▶ _TASK DIRECTIONS_
Each line in the records below that has the word "ImageCache" should be copied.

[Dataset entries]
════

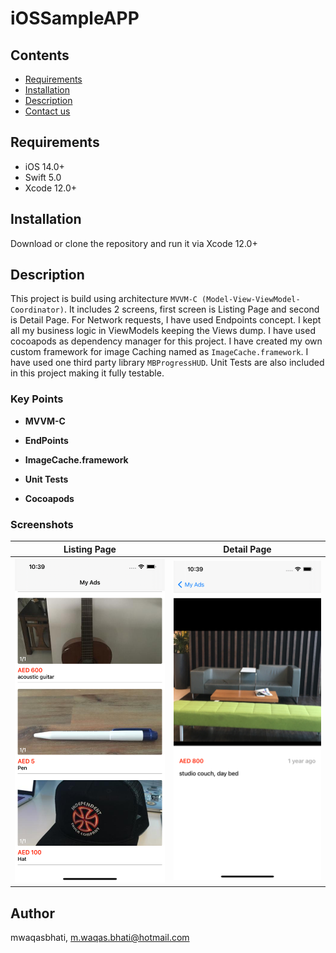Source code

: # iOSSampleAPP

## Contents
- [Requirements](#requirements)
- [Installation](#installation)
- [Description](#Description)
- [Contact us](#contact-us)


## Requirements

- iOS 14.0+
- Swift 5.0
- Xcode 12.0+

## Installation

Download or clone the repository and run it via Xcode 12.0+

## Description

This project is build using architecture `MVVM-C (Model-View-ViewModel-Coordinator)`. It includes 2 screens, first screen is Listing Page and second is Detail Page. For Network requests, I have used Endpoints concept. I kept all my business logic in ViewModels keeping the Views dump. I have used cocoapods as dependency manager for this project. I have created my own custom framework for image Caching named as `ImageCache.framework`. I have used one third party library `MBProgressHUD`. Unit Tests are also included in this project making it fully testable.  

### Key Points

- **MVVM-C**

- **EndPoints**

- **ImageCache.framework**

- **Unit Tests**

- **Cocoapods**

### Screenshots

|             Listing Page         |         Detail Page          |
|---------------------------------|------------------------------|
|![Demo](https://github.com/mwaqasbhati/iOSSampleAPP/blob/master/Screenshots/Listing.png)|![Demo](https://github.com/mwaqasbhati/iOSSampleAPP/blob/master/Screenshots/Detail.png)|![Demo]

## Author

mwaqasbhati, m.waqas.bhati@hotmail.com
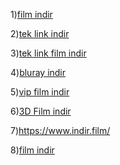 1)<a href="https://www.indir.film/">film indir</a>

2)<a href="https://www.indir.film/">tek link indir</a>

3)<a href="https://www.indir.film/">tek link film indir</a>

4)<a href="https://www.indir.film/">bluray indir</a>

5)<a href="https://www.indir.film/">vip film indir</a>

6)<a href="https://www.indir.film/">3D Film indir</a>

7)<a href="https://www.indir.film/">https://www.indir.film/</a>

8)<a href="https://www.indir.film/">film indir</a>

════

▶ _THE COMPLETED TASK_
This project is build using architecture `MVVM-C (Model-View-ViewModel-Coordinator)`. It includes 2 screens, first screen is Listing Page and second is Detail Page. For Network requests, I have used Endpoints concept. I kept all my business logic in ViewModels keeping the Views dump. I have used cocoapods as dependency manager for this project. I have created my own custom framework for image Caching named as `ImageCache.framework`. I have used one third party library `MBProgressHUD`. Unit Tests are also included in this project making it fully testable.  
- **ImageCache.framework**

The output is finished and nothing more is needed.